Electronic Journal of Differential Equations,
Vol. 2013 (2013), No. 215, pp. 1-9.
Title: Iterative technique for a third-order three-point BVP with
sign-changing Green's function.
Authors: Jian-Ping Sun (Lanzhou Univ. of Technology, Gansu, China)
Juan Zhao (Lanzhou Univ. of Technology, Gansu, China)
Abstract:
In this article, by applying iterative technique,
we study the third-order three-point boundary value problem
$$\displaylines{
u'''(t)=f(t,u(t)),\quad t\in [0,1], \cr
u'(0)=u''(\eta)=u(1)=0,
}$$
where $f\in C([0,1]\times[0,+\infty),[0,+\infty))$ and
$\eta\in[2-\sqrt{2},1)$. The emphasis is mainly that
although the corresponding Green's function is sign-changing, the
solution obtained is still positive.

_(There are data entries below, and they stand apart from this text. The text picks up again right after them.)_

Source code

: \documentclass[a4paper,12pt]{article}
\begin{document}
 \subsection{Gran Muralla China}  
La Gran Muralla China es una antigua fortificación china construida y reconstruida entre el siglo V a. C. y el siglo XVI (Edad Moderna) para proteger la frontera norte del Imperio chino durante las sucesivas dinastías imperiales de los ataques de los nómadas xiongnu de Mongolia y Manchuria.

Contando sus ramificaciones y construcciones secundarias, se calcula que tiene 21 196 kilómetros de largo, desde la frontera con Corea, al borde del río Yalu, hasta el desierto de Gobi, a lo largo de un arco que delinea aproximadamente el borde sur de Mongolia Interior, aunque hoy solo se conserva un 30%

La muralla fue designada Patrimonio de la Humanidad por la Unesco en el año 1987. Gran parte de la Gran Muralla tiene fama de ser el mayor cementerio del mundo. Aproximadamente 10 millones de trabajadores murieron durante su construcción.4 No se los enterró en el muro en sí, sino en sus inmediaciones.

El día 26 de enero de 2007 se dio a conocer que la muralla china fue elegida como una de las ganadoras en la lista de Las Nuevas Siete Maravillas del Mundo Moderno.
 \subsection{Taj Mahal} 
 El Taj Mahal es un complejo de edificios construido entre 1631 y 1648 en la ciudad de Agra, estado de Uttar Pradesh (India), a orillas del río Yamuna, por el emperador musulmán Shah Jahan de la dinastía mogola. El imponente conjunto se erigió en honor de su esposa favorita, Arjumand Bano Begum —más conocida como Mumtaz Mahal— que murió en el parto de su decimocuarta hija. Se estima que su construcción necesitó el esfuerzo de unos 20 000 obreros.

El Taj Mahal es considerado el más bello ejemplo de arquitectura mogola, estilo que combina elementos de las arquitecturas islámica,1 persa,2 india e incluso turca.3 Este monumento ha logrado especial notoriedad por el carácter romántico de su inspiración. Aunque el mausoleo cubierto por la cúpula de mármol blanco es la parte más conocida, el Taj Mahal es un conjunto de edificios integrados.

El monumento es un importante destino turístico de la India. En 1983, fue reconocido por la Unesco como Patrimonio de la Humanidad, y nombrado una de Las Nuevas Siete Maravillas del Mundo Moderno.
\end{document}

Moreover, our iterative scheme
starts off with zero function, which implies that the iterative
scheme is feasible. An example is also included to illustrate the
main results.
Submitted July 5, 2013. Published September 30, 2013.
Math Subject Classifications: 34B10, 34B18.
Key Words: Boundary value problem; Green's function; positive solution;
existence of solutions; iterative technique.